A
discussão sobre o Projeto de Lei Complementar (PLP) 68/24, inserido no contexto
da reforma tributária brasileira, trouxe à tona questões relevantes para o
setor filantrópico do país. Esse segmento, vital para o desenvolvimento social
e a diminuição das desigualdades, poderia enfrentar sérias dificuldades caso
suas especificidades e necessidades não fossem consideradas. A natureza das
entidades filantrópicas, que operam sem fins lucrativos e com a missão de
atender comunidades vulneráveis e de promover bem-estar social, exige uma
atenção particular no desenho de políticas tributárias.
Foram
meses de intensa mobilização do setor filantrópico em busca de sensibilizar
sobre os possíveis impactos da reforma nessa prestação de serviços, mostrando
como essas instituições desempenham um papel crucial nos cuidados de saúde,
educação e assistência social. Atualmente, mais de 365 mil crianças e jovens de
baixa renda são beneficiados com bolsas de estudo, além de 60% dos atendimentos
do SUS serem feitos em hospitais filantrópicos e Santas Casas. São mais de 27
mil instituições sem fins lucrativos que prestam serviços gratuitos em todo o
país, gerando 1,6 milhão de empregos diretos, segundo o Ministério do Trabalho.
A
primeira etapa foi vencida na Câmara, com alterações importantes no texto da
proposta, mas é preciso que agora o Senado também entenda que é essencial
manter esse olhar para o setor sem tornar mais onerosa a operação das
instituições filantrópicas. A filantropia é cláusula pétrea da Constituição
brasileira e ela garante a destinação de recursos aos mais vulneráveis.
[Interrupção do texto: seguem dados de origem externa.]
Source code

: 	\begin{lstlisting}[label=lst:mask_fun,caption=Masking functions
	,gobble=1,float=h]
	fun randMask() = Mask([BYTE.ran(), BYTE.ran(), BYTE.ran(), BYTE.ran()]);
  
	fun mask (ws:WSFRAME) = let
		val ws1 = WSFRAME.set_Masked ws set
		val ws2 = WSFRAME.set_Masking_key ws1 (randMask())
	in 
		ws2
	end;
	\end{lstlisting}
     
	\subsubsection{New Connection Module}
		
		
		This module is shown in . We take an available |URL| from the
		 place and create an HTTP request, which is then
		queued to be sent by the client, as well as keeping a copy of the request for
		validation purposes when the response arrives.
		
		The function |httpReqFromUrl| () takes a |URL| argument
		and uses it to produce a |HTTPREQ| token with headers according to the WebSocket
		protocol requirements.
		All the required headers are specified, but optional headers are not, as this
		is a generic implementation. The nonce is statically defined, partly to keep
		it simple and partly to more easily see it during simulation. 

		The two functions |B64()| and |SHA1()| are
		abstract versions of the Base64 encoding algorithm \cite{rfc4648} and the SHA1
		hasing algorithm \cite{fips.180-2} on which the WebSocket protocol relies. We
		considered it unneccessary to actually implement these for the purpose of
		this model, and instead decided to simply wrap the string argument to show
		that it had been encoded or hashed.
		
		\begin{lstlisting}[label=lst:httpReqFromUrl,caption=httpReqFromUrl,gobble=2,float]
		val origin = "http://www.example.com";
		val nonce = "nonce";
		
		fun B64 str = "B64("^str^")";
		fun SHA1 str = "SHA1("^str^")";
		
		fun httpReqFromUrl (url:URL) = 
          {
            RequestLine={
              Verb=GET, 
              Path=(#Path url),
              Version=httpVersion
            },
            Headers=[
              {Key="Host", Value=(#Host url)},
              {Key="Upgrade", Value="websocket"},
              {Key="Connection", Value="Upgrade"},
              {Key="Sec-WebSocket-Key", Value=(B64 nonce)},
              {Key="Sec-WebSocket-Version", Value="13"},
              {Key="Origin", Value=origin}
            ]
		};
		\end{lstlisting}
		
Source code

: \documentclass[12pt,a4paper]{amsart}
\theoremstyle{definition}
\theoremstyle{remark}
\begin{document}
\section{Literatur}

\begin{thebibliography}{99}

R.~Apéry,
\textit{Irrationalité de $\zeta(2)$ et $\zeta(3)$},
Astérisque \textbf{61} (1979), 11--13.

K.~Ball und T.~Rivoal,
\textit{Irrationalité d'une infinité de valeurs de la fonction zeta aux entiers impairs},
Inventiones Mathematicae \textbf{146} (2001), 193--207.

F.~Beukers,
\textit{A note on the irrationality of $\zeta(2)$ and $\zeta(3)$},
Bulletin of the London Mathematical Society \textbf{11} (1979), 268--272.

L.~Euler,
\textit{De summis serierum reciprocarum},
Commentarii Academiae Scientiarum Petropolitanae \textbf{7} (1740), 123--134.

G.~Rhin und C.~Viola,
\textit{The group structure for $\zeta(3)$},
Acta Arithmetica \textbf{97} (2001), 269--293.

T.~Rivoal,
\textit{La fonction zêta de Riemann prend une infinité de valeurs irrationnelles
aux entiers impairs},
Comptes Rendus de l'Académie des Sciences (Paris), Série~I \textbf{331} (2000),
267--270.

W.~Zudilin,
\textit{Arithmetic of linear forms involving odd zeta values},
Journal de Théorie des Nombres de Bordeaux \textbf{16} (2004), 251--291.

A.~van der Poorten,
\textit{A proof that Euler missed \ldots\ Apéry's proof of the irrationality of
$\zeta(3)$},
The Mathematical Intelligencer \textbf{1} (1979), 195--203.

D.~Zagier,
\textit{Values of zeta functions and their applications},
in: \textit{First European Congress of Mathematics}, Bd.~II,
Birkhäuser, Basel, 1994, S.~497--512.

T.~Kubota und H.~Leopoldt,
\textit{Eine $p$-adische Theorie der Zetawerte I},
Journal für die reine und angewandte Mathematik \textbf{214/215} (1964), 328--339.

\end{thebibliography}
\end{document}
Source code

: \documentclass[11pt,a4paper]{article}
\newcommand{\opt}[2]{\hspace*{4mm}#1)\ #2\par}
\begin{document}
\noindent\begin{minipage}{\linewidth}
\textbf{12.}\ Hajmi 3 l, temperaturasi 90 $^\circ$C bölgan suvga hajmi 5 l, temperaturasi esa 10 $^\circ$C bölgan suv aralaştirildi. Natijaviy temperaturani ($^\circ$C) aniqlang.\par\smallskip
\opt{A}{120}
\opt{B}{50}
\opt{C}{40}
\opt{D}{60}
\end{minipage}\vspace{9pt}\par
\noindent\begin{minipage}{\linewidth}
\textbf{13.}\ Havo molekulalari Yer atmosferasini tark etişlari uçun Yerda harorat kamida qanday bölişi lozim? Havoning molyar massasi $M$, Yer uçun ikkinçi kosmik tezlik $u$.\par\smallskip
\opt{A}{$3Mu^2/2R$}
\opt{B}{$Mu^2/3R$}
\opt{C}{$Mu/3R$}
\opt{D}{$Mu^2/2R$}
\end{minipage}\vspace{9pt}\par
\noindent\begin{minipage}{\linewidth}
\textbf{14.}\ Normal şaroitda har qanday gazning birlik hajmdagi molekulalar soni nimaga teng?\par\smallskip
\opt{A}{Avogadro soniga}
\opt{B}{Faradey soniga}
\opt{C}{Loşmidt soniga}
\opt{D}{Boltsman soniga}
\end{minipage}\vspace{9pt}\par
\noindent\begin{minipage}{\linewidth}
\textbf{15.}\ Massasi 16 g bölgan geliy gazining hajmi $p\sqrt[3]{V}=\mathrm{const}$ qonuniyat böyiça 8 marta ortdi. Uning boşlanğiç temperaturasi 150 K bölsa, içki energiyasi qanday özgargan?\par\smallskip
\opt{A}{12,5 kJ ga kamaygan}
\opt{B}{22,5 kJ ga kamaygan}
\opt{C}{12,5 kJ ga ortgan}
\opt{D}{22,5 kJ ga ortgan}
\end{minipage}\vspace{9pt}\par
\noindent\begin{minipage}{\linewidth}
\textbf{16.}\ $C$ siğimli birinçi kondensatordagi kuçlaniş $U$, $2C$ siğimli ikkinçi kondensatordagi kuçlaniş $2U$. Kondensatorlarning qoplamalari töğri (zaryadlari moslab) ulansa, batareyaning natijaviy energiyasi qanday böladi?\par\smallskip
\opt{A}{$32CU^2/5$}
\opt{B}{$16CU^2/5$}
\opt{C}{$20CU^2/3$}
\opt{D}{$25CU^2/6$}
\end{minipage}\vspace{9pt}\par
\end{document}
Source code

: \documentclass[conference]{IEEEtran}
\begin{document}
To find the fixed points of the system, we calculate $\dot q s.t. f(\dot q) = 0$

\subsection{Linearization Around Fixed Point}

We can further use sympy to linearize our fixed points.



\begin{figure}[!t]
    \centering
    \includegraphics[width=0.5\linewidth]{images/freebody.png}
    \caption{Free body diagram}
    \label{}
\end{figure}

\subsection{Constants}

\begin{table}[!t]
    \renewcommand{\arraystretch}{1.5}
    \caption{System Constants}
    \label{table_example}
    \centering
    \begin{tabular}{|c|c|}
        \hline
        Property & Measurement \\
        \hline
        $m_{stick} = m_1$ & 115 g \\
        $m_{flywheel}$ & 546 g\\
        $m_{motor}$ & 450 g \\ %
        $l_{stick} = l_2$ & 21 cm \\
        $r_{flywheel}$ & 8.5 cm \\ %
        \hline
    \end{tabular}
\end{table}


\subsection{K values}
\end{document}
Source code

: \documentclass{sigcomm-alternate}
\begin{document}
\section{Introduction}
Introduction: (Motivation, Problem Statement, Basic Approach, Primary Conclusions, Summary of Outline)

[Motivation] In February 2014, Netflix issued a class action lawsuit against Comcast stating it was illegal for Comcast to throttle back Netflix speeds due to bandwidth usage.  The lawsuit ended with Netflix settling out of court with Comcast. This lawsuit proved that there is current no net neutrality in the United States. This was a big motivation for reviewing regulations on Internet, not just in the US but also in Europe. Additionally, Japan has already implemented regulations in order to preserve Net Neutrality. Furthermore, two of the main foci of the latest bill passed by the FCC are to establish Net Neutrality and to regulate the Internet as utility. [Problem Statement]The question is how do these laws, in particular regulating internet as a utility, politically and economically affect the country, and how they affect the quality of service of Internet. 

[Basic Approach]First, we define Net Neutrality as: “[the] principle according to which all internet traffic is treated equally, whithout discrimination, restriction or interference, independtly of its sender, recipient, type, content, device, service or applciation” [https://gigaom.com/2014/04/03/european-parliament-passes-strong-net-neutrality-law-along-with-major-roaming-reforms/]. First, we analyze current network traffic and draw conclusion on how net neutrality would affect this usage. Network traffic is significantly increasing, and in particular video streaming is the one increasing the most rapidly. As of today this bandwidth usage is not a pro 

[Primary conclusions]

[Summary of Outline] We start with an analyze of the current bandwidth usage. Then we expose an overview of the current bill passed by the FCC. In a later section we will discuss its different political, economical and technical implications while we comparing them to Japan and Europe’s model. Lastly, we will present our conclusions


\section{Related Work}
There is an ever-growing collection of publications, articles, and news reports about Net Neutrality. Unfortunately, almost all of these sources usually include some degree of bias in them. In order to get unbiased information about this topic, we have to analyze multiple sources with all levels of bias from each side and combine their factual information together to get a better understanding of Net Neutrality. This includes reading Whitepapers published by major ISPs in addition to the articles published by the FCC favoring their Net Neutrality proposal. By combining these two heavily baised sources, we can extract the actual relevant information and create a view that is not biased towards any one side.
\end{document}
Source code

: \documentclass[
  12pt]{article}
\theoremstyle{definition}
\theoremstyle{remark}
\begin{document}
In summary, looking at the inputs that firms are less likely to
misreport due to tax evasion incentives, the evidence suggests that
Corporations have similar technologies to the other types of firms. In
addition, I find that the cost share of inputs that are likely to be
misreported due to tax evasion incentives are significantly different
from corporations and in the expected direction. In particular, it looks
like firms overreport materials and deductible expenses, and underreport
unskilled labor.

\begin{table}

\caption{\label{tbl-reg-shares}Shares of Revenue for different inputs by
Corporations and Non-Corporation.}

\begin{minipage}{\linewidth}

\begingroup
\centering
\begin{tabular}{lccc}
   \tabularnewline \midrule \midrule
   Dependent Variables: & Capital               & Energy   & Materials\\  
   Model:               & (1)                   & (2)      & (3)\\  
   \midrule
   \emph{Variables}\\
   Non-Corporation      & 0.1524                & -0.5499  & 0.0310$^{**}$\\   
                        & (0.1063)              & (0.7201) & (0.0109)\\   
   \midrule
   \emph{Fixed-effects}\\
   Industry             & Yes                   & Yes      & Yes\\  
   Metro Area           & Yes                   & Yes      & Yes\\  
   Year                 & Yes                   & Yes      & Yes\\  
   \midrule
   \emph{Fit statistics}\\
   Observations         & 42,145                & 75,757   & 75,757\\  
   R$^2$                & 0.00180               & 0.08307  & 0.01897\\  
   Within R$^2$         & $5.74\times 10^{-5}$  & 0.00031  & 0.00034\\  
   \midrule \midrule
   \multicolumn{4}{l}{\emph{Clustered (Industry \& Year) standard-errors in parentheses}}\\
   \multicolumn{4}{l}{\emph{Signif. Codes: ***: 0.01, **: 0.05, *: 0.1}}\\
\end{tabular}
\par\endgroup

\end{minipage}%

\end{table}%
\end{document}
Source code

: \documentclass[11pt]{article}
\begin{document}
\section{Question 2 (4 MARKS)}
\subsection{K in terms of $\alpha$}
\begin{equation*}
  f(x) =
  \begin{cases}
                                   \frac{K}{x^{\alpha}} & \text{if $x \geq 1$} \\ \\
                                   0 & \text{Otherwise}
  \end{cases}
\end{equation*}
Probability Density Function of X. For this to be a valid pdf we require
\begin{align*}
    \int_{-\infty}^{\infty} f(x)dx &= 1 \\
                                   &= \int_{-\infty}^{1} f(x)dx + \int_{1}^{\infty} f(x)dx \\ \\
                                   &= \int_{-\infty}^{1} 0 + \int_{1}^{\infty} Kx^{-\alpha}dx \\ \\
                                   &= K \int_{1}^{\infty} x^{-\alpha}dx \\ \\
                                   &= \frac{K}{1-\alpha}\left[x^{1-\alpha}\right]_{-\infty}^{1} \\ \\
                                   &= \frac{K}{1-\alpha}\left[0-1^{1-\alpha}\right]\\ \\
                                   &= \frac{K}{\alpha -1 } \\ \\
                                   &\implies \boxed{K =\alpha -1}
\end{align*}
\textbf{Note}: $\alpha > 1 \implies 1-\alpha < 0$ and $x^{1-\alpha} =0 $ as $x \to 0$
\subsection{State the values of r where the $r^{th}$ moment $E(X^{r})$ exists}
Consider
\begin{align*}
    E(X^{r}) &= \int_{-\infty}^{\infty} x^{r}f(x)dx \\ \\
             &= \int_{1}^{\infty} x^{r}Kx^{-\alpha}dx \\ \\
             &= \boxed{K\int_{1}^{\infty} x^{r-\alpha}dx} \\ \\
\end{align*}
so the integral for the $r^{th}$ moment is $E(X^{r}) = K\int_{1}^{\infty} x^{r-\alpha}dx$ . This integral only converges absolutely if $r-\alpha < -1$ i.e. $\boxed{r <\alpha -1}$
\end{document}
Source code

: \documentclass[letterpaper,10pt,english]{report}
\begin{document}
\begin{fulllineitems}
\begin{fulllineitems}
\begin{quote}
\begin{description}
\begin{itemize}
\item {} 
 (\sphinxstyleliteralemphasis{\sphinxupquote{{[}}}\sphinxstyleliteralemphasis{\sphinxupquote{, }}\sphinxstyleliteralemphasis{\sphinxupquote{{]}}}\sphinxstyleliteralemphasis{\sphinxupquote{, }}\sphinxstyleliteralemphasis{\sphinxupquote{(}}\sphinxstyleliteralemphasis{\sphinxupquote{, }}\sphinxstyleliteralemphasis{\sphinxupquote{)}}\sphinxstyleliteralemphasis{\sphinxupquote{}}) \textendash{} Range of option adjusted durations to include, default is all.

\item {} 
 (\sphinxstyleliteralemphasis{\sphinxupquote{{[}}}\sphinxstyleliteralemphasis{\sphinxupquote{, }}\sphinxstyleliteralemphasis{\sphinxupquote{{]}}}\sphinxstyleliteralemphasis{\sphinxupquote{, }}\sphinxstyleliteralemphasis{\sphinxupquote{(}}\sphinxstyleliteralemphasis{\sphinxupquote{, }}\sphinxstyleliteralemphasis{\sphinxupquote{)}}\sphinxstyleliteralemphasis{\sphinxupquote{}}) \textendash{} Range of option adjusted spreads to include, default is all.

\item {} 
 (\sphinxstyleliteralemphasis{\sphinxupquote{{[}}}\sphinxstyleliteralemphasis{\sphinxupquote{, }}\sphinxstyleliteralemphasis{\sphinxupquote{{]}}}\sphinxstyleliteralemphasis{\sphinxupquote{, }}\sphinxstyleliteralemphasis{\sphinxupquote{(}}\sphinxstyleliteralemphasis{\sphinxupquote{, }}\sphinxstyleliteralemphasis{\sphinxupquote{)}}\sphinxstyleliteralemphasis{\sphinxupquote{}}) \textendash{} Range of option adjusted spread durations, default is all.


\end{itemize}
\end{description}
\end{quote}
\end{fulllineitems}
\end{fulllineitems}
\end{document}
A
redução dessas garantias iria significar um retrocesso. Entidades que atuam em
áreas cruciais poderiam ser forçadas a diminuir ou até mesmo cessar suas
operações, e o impacto negativo seria imediato, atingindo diretamente as
populações mais vulneráveis.
Ao
buscar simplificar e aumentar a arrecadação, com a proposta original, o governo
iria , inadvertidamente, onerar as organizações filantrópicas. O aumento de
tributos, ainda que indiretos, sobre essas entidades reduziria sua capacidade
financeira, limitando a sua atuação e a oferta de programas essenciais. Em um
cenário onde o Estado já enfrenta dificuldades para atender às demandas sociais,
as organizações filantrópicas são um alicerce indispensável. Assim, impor
maiores tributos sobre essas entidades seria um contrassenso, agravando ainda
mais as desigualdades e a precariedade dos serviços sociais. Essa carga
adicional desviaria esforços e recursos que poderiam ser mais bem empregados em
projetos e serviços comunitários, prejudicando a eficiência e a eficácia das
operações filantrópicas.
Além
disso, precisamos o quanto antes retomar a clareza sobre o futuro das
imunidades, isenções e benefícios fiscais para evitar que isso possa reduzir o
fluxo de doações e investimentos no setor filantrópico, comprometendo sua
sustentabilidade e capacidade de impacto. A previsibilidade e a segurança
jurídica também são fundamentais para o planejamento e para a captação de
recursos em longo prazo. Investidores e doadores, tanto nacionais quanto
internacionais, se sentiriam desencorajados a apoiar organizações que operam em
um ambiente regulatório instável.
É
urgente que os legisladores mantenham suas posições e considerem as
consequências adversas que a eliminação de imunidades, o aumento da oneração
fiscal, a burocratização excessiva e a incerteza jurídica poderiam trazer para
essas organizações que desempenham um papel insubstituível. Qualquer medida que
coloque em risco sua operação e sustentabilidade deve ser reavaliada com o
devido cuidado e responsabilidade.
A
reforma tributária deve, acima de tudo, promover um ambiente que fortaleça e
amplie a capacidade das entidades filantrópicas de continuar seu trabalho vital
na construção de uma sociedade mais igualitária. A questão, desde o início,
sempre foi a busca por um olhar cuidadoso para aqueles que o Estado nem
sempre alcança. E não podemos perder isso de vista.